Emilee: I’ve been involved in cancer research since my undergraduate days. After a brief stint in industry, I’m now a postdoc in the Spencer lab, studying DNA methylation in leukemias and developing a pipeline for whole-genome sequencing of CAR-T cells. (https://www.linkedin.com/in/emilee-kotnik/)

Sandip: I’ve developed a keen interest in cancer biology since my master’s degree. Currently, I’m working on CAR-T cell therapy for AML in the Kim lab. (https://www.linkedin.com/in/sandip-nathani-9b7564221/)

  1. If you were a researcher in a movie, what would be the climactic scene of you making a breakthrough? 

The discussion centered around advancements in cellular therapies, particularly CAR-T cell therapy, for cancer treatment. Participants expressed excitement about the potential of engineering immune cells to combat tumors, especially considering challenges with traditional therapies like chemotherapy. While significant progress has been made in treating leukemias, expanding the application of CAR-T therapy to solid tumors remains a major goal. Key areas of focus include understanding factors that influence CAR-T cell development, overcoming the resistance of solid tumors to immune infiltration, and improving early detection methods for breast cancer. The conversation also highlighted the importance of personalized approaches, considering individual patient responses to treatment and the need for innovative strategies to combat chemo-resistance. Additionally, participants discussed the challenges and rewards of scientific research. 

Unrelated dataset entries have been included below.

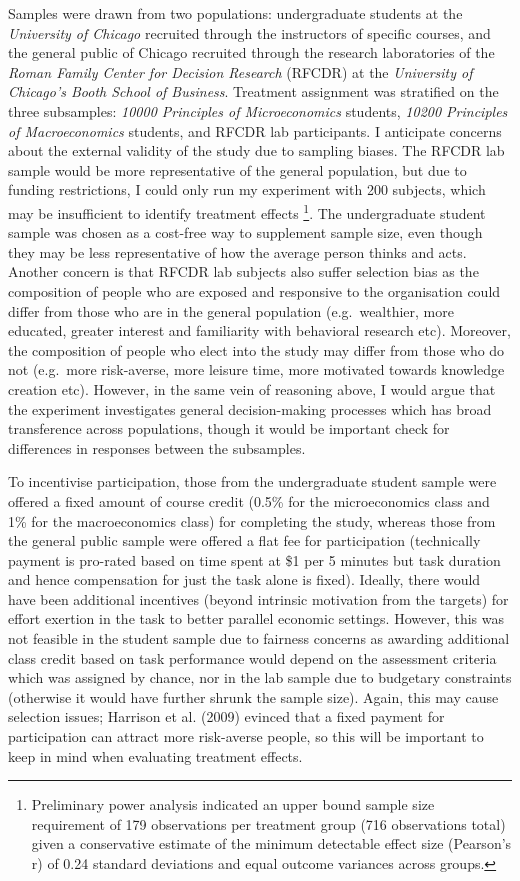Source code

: \documentclass[
  12,
  letterpaper,
  DIV=11,
  numbers=noendperiod]{scrartcl}
\begin{document}
Samples were drawn from two populations: undergraduate students at the
\emph{University of Chicago} recruited through the instructors of
specific courses, and the general public of Chicago recruited through
the research laboratories of the \emph{Roman Family Center for Decision
Research} (RFCDR) at the \emph{University of Chicago's Booth School of
Business}. Treatment assignment was stratified on the three subsamples:
\emph{10000 Principles of Microeconomics} students, \emph{10200
Principles of Macroeconomics} students, and RFCDR lab participants. I
anticipate concerns about the external validity of the study due to
sampling biases. The RFCDR lab sample would be more representative of
the general population, but due to funding restrictions, I could only
run my experiment with 200 subjects, which may be insufficient to
identify treatment effects \footnote{Preliminary power analysis
  indicated an upper bound sample size requirement of 179 observations
  per treatment group (716 observations total) given a conservative
  estimate of the minimum detectable effect size (Pearson's r) of 0.24
  standard deviations and equal outcome variances across groups.}. The
undergraduate student sample was chosen as a cost-free way to supplement
sample size, even though they may be less representative of how the
average person thinks and acts. Another concern is that RFCDR lab
subjects also suffer selection bias as the composition of people who are
exposed and responsive to the organisation could differ from those who
are in the general population (e.g.~wealthier, more educated, greater
interest and familiarity with behavioral research etc). Moreover, the
composition of people who elect into the study may differ from those who
do not (e.g.~more risk-averse, more leisure time, more motivated towards
knowledge creation etc). However, in the same vein of reasoning above, I
would argue that the experiment investigates general decision-making
processes which has broad transference across populations, though it
would be important check for differences in responses between the
subsamples.

To incentivise participation, those from the undergraduate student
sample were offered a fixed amount of course credit (0.5\% for the
microeconomics class and 1\% for the macroeconomics class) for
completing the study, whereas those from the general public sample were
offered a flat fee for participation (technically payment is pro-rated
based on time spent at \$1 per 5 minutes but task duration and hence
compensation for just the task alone is fixed). Ideally, there would
have been additional incentives (beyond intrinsic motivation from the
targets) for effort exertion in the task to better parallel economic
settings. However, this was not feasible in the student sample due to
fairness concerns as awarding additional class credit based on task
performance would depend on the assessment criteria which was assigned
by chance, nor in the lab sample due to budgetary constraints (otherwise
it would have further shrunk the sample size). Again, this may cause
selection issues; Harrison et al. (2009) evinced that a fixed payment
for participation can attract more risk-averse people, so this will be
important to keep in mind when evaluating treatment effects.
\end{document}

The analogy of “October Sky” resonated, emphasizing the iterative nature of scientific discovery, the importance of perseverance through failures, and the transformative power of unexpected breakthroughs. The fictional concept of a single-cell therapy capable of both detecting and killing cancer was explored jokingly, highlighting the aspirations and potential future directions of the field.

  1. How do you constantly learn/keep up with the skills required for your work?

The discussion highlighted the challenges and strategies for navigating a large, diverse research lab. Participants shared experiences of learning new computational tools, collaborating with colleagues, and staying updated on the latest developments in their field. The importance of active engagement, seeking help from others, and maintaining enthusiasm was emphasized.

Key points included:

  • Learning new skills: Participants discussed the challenges of transitioning into a lab with a focus on computational tools and the importance of seeking guidance from colleagues.
  • Collaboration: The value of collaboration within and outside the lab was emphasized as a means to stay current and leverage diverse expertise.
  • Staying informed: Participants shared strategies for staying updated on the latest research, including attending seminars, reading scientific articles, and following news related to their field.
  • Active engagement: The importance of maintaining enthusiasm and actively participating in lab activities, such as journal clubs and paper presentations, was discussed.

Overall, the discussion provided insights into the challenges and rewards of working in a dynamic research environment.

  1. If your research was a recipe, what would be the key ingredients and the secret sauce that makes it unique? And how have they changed with time?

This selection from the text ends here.